DESCRIPTION OF THE TASK - Find every line below that contains the word "allow" and copy it out.
*** Block opens ***
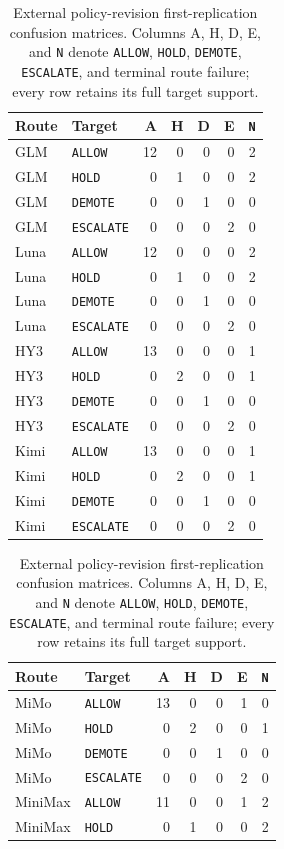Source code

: \documentclass[10pt]{article}
\newcommand{\allow}{\texttt{ALLOW}}
\newcommand{\hold}{\texttt{HOLD}}
\newcommand{\demote}{\texttt{DEMOTE}}
\newcommand{\escalate}{\texttt{ESCALATE}}
\begin{document}
\begin{table}[htbp]
\centering
\footnotesize
\setlength{\tabcolsep}{2.3pt}
\caption{External policy-revision first-replication confusion matrices. Columns A, H, D, E, and
\texttt{N} denote \allow{}, \hold{}, \demote{}, \escalate{}, and terminal route failure;
every row retains its full target support.}
\label{tab:external-confusion}
\begin{minipage}[t]{0.49\textwidth}
\centering
\begin{tabular}{@{}llrrrrr@{}}
\toprule
Route & Target & A & H & D & E & \texttt{N} \\
\midrule
GLM & \allow{} & 12&0&0&0&2 \\
GLM & \hold{} & 0&1&0&0&2 \\
GLM & \demote{} & 0&0&1&0&0 \\
GLM & \escalate{} & 0&0&0&2&0 \\
\midrule
Luna & \allow{} & 12&0&0&0&2 \\
Luna & \hold{} & 0&1&0&0&2 \\
Luna & \demote{} & 0&0&1&0&0 \\
Luna & \escalate{} & 0&0&0&2&0 \\
\midrule
HY3 & \allow{} & 13&0&0&0&1 \\
HY3 & \hold{} & 0&2&0&0&1 \\
HY3 & \demote{} & 0&0&1&0&0 \\
HY3 & \escalate{} & 0&0&0&2&0 \\
\midrule
Kimi & \allow{} & 13&0&0&0&1 \\
Kimi & \hold{} & 0&2&0&0&1 \\
Kimi & \demote{} & 0&0&1&0&0 \\
Kimi & \escalate{} & 0&0&0&2&0 \\
\bottomrule
\end{tabular}
\end{minipage}\hfill
\begin{minipage}[t]{0.49\textwidth}
\centering
\begin{tabular}{@{}llrrrrr@{}}
\toprule
Route & Target & A & H & D & E & \texttt{N} \\
\midrule
MiMo & \allow{} & 13&0&0&1&0 \\
MiMo & \hold{} & 0&2&0&0&1 \\
MiMo & \demote{} & 0&0&1&0&0 \\
MiMo & \escalate{} & 0&0&0&2&0 \\
\midrule
MiniMax & \allow{} & 11&0&0&1&2 \\
MiniMax & \hold{} & 0&1&0&0&2 \\

\end{tabular}
\end{minipage}
\end{table}
\end{document}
*** Block closes ***
EXPECTED ANSWER -
\newcommand{\allow}{\texttt{ALLOW}}
\texttt{N} denote \allow{}, \hold{}, \demote{}, \escalate{}, and terminal route failure;
GLM & \allow{} & 12&0&0&0&2 \\
Luna & \allow{} & 12&0&0&0&2 \\
HY3 & \allow{} & 13&0&0&0&1 \\
Kimi & \allow{} & 13&0&0&0&1 \\
MiMo & \allow{} & 13&0&0&1&0 \\
MiniMax & \allow{} & 11&0&0&1&2 \\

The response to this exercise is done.